OSX. Some musings. Mainly biased.

Those of you who know me know that I’m not a particularly large fan of Apple.

Actually, it’s more complex than that - I massively admire the company for being as successful as they are, and I can help but marvel at the achievement that they’ve single-handedly manage to own the “Unix on the desktop” space.

It’s the other little things, like the mild authoritarian smugness, the fact that I don’t think their hardware is value for money (Aside: A $25 computer is value for money, a $1100 laptop isn’t. If you disagree, that’s fine - we have different value systems), and the corporate attitude synonymous with “we know best” that also means “fucking over your developers”. Ok, that last point was the same as the first point, but it’s worth making twice. I did buy an apple keyboard once - I still have it. It’s nice. Really.

I’m off track. Apple isn’t the point of this ramble, OSX is. You see, for the past few months, I’ve been using OSX pretty regularly, in a variety of contexts - both “work work”, and “not-work work”. As everyone knows, it’s pretty nice. It looks nice, behaves nicely, it is UNIX, which is great. All good stuff.

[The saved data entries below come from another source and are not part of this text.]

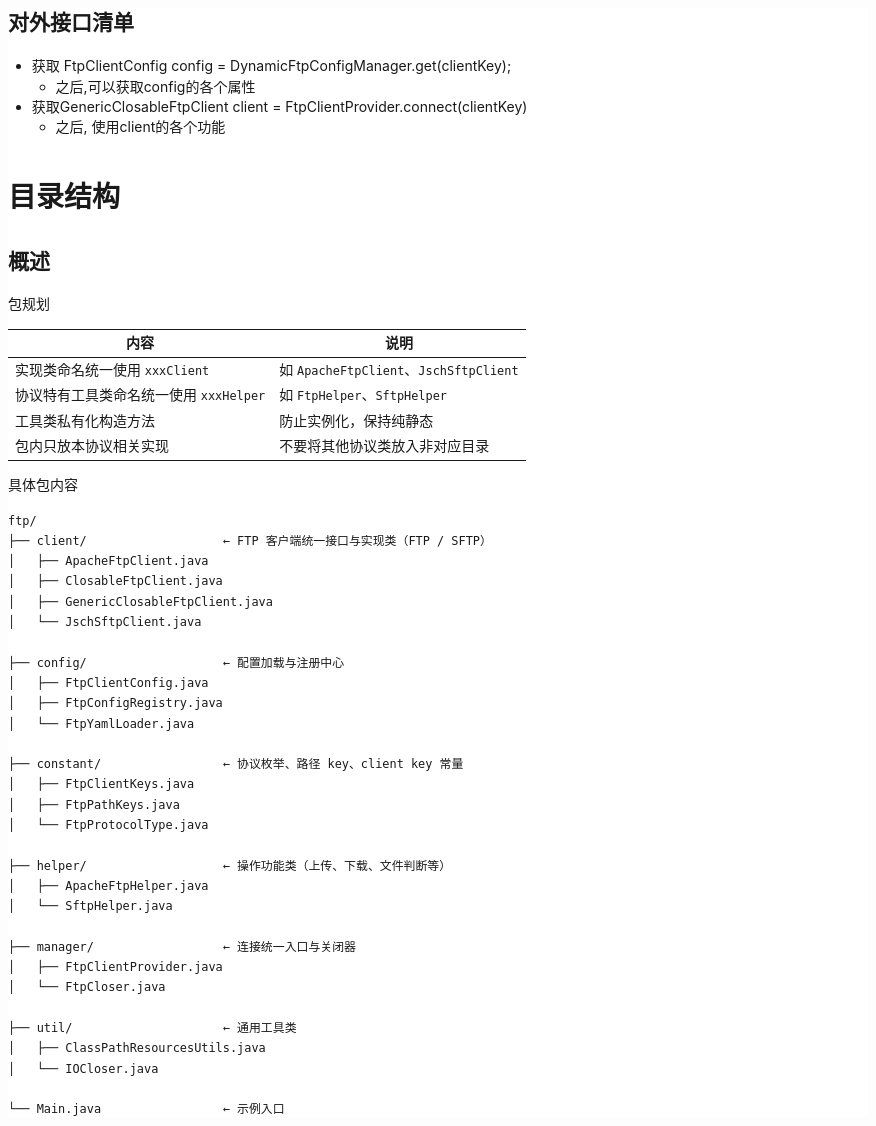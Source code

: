 ## 对外接口清单

- 获取 FtpClientConfig config = DynamicFtpConfigManager.get(clientKey);
  - 之后,可以获取config的各个属性
- 获取GenericClosableFtpClient client = FtpClientProvider.connect(clientKey)
  - 之后, 使用client的各个功能

# 目录结构

## 概述

包规划

| 内容                                   | 说明                                   |
| -------------------------------------- | -------------------------------------- |
| 实现类命名统一使用 `xxxClient`         | 如 `ApacheFtpClient`、`JschSftpClient` |
| 协议特有工具类命名统一使用 `xxxHelper` | 如 `FtpHelper`、`SftpHelper`           |
| 工具类私有化构造方法                   | 防止实例化，保持纯静态                 |
| 包内只放本协议相关实现                 | 不要将其他协议类放入非对应目录         |

具体包内容
```text
ftp/
├── client/                   ← FTP 客户端统一接口与实现类（FTP / SFTP）
│   ├── ApacheFtpClient.java
│   ├── ClosableFtpClient.java
│   ├── GenericClosableFtpClient.java
│   └── JschSftpClient.java

├── config/                   ← 配置加载与注册中心
│   ├── FtpClientConfig.java
│   ├── FtpConfigRegistry.java
│   └── FtpYamlLoader.java

├── constant/                 ← 协议枚举、路径 key、client key 常量
│   ├── FtpClientKeys.java
│   ├── FtpPathKeys.java
│   └── FtpProtocolType.java

├── helper/                   ← 操作功能类（上传、下载、文件判断等）
│   ├── ApacheFtpHelper.java
│   └── SftpHelper.java

├── manager/                  ← 连接统一入口与关闭器
│   ├── FtpClientProvider.java
│   └── FtpCloser.java

├── util/                     ← 通用工具类
│   ├── ClassPathResourcesUtils.java
│   └── IOCloser.java

└── Main.java                 ← 示例入口
```

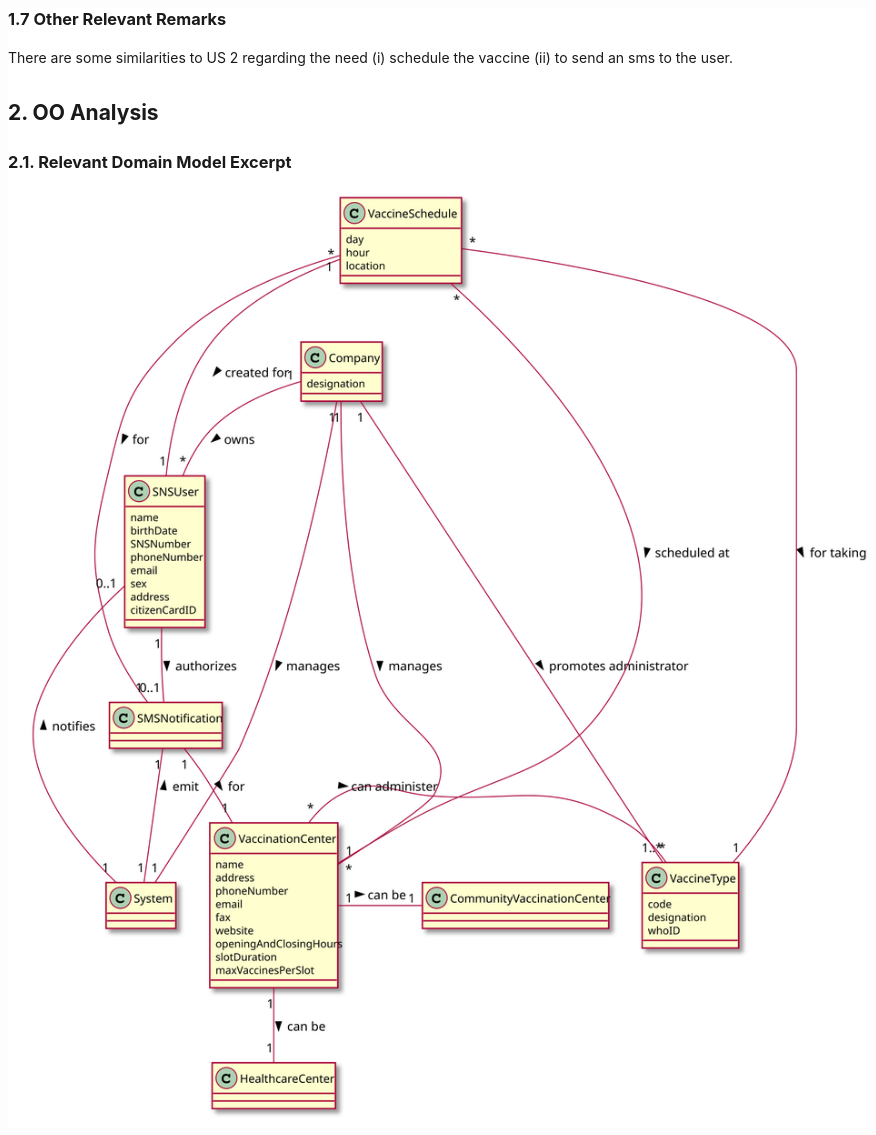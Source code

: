 
### 1.7 Other Relevant Remarks

There are some similarities to US 2 regarding the need (i) schedule the vaccine (ii) to send an sms to the user.


## 2. OO Analysis

### 2.1. Relevant Domain Model Excerpt
![US1-DME](DME_US1.svg)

But it’s not perfect - nothing is. But I’d go as far as saying that it’s not much better than Windows. Compare OSX 10.7.3 (which is what I happen to be using, because it’s the latest, right now) and Windows 7 - they’re both very capable. They both have a wealth of software available for them, some good, some bad. They both functionally do the same sorts of things. They also both have annoying things that make you want to kill people, and they both occasionally do random things with no explanation whatsoever.

The problem I have is this: I use Windows with a reasonably average expectation of it doing what I need it to do. Therefore, when it does something weird, it’s normal, and when it does something useful, it’s amazing. OSX, and the whole ‘Apple experience’ is partially sold on the concept of ‘Just works’, which means that when something goes wrong, no matter how small, it’s infuriating. It lulls you into this false sense of ‘nothing can go wrong’, and then it bites you, and you have to reboot.

This isn’t all Apple’s fault, sometimes these little things are caused by really crappy third party software. But they’re tainted by the promises of the platform, and the expectations it generates. The problem with raising expectations is that you actually have to then meet them.

All of this is leading up to a surprising point. I really like the new Ubuntu release, Precise Pangolin. Many would argue that Linux on the desktop is still horribly broken, obtusely weird and generally not as nice an experience as Win/OSX, and they’re right, but they miss the point. People (me) expects linux on the desktop to be broken. So when it works, even slightly, I’m super-impressed. 12.04 seems to have reached the point where the number of things that don’t work is almost liveable with on a day-to-day basis.

There’s a moral lesson here. Be awesome. But first, be crap. Then you can appreciate just how awesome you are. If you forget, go back to being crap for a bit. The same’s true for happiness as well.